Из всех я бы отдала предпочтение второй группе.
Какая радость охватывает их, если им удается поставить точку фломастером на листе или если из-под их ладони путем челночного движения по столу вылезет цветная полоска. А шарики! А если шарик приплюснуть и на него еще один и приплюснуть – разноцветные круги.
Они целовали меня, обнимались со мной, тяжелые, распухшие от гормональных нарушений, – их няня Сара была тоже в полном отпаде от «шедевров», которые мы сложили в полиэтиленовые мешочки, каждый подписан именем автора, – и так они удалились из музея, хромые, перекошенные, с произведениями искусства в руках.
Со всеми мне удалось найти общий язык, придумать интересные задания, в основном на ритм, контраст и фактуру по системе Баухауза. Первый опыт не с детьми – надо сказать, после детей такая работа – санаторий. Оказывается, на преподавание детям уходит столько эмоциональных сил, в сравнении с работой со взрослыми и даже с сумасшедшими. Думаю, этому местному вчерашнему успеху я целиком обязана Фридл. Вчера я отработала чистого времени 8,5 часа, это 500 шекелей. За день – неплохо. И, главное, мне так понравилось. Хотя и на иврите.
Федьке собираются дать на перевод «Мы» Замятина. Он увлечен переводами на иврит, судя по тому, что заказывает престижное издательство (он перевел на пробу несколько страниц, его перевод сочли лучшим) – его чувство языка и литературы, видимо, и впрямь уникальное.

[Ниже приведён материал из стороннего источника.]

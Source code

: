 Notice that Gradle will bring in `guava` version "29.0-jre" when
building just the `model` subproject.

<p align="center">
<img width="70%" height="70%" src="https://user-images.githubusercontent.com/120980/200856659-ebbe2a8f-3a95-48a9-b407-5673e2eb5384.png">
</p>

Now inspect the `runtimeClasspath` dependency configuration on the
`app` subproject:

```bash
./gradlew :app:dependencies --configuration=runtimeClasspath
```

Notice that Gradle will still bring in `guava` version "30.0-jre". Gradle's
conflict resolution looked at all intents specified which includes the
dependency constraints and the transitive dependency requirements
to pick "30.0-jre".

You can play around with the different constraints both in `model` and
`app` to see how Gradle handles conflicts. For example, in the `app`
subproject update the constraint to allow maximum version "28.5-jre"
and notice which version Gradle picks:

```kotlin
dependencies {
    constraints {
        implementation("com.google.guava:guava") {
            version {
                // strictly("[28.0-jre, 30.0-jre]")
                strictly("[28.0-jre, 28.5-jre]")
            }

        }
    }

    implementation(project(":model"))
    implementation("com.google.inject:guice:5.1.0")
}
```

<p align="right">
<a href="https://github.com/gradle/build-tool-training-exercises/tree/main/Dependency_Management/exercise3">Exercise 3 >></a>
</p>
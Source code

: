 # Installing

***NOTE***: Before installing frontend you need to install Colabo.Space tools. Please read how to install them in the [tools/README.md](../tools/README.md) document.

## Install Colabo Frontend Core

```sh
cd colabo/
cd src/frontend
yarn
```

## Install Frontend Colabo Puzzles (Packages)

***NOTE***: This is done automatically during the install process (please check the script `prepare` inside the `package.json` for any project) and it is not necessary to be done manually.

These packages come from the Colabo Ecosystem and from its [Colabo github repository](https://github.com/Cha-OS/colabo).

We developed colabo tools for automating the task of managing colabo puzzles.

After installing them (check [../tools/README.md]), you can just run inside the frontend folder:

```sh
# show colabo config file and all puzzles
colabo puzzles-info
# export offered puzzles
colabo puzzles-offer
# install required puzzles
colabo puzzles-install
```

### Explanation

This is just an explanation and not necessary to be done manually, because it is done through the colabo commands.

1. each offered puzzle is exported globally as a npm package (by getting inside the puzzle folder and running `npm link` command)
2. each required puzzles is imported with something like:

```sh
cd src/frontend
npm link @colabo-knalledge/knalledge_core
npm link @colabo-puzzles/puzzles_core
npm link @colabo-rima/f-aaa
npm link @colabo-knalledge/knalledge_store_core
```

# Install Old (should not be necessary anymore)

Манька подтянулась в учебе и снова стала хорошо рисовать. Вчера я видела ее работу в классе с другой учительницей, очень хорошо, и потом она пришла ко мне, на урок по «текстуре и фактуре», и сделала потрясающую вещь. Она становится очень красивой девушкой, следит за собой, за фигурой. Кокетлива, кое в кого. В смысле Маньки хорошо, что я осела дома, даже тот один день в неделю, что мы проводим вместе в музее, дает и ей и мне много. Получается, что изобразительное искусство – это наш с ней общий язык, та печка, от который мы пляшем, такая печка нам обеим необходима.
Очень скучаю по тебе, правда, сколько мы уже не виделись, даже представить страшно, больше двух лет. Абсурд!
Как хорошо, что ты позвонила! Послушаешь голос – уже веселей. Я только что пришла с работы, сегодня делали коллажи со взрослыми по системе Фридл – перевод живописного трехмерного пространства в черно-белый коллаж. Объяснять такие вещи на иврите можно только с помощью наглядных пособий и жестов. Но удается. Пока.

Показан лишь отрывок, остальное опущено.